Question 8 – Selon les rumeurs, Blaise Compaoré contrôle Eddie Komboïgo et donc le parti CDP entier, sans vous laisser la possibilité de vous exprimer, pouvez-vous commenter s’il vous plaît ?
D’après vous, je devrais envoyer à Monsieur Blaise COMPAORE le contenu de cette interview pour appréciation avant de vous l’envoyer !!
S.E Monsieur Blaise COMPAORE est le fondateur incontesté du CDP. Il ne vient à l’esprit d’aucun militant de ce parti de contredire cela. Il est le socle fédérateur des graves décisions et c’est au vu de cela que le VIIème Congrès lui a conféré des prérogatives encore plus élevées.

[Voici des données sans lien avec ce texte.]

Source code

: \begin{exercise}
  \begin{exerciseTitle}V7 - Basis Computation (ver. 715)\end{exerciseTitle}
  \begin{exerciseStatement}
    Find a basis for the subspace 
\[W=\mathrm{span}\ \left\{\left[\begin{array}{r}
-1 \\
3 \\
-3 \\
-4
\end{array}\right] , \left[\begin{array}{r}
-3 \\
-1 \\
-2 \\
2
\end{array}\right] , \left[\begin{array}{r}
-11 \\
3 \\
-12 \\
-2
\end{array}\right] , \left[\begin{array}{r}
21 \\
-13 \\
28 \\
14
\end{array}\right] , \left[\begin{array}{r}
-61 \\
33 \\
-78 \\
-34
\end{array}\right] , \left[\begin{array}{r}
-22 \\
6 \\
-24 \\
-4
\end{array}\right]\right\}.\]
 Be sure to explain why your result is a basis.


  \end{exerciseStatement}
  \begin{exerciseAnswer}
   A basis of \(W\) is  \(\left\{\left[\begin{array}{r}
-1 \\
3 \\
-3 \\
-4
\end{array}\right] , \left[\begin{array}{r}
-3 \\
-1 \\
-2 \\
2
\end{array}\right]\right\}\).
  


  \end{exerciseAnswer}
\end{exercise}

Ainsi est- il sollicité par la direction politique chaque fois que le parti est confronté à de graves problèmes. Cela ne veut pas dire qu’à chaque fois que la direction doit tousser, il faut saisir le fondateur qui, du reste nous a souvent renvoyés à nos textes lors de certaines contradictions.
Nous avons inculqué à nos jeunes le profond respect que nous vouons au Président fondateur et c’est tout à fait légitime.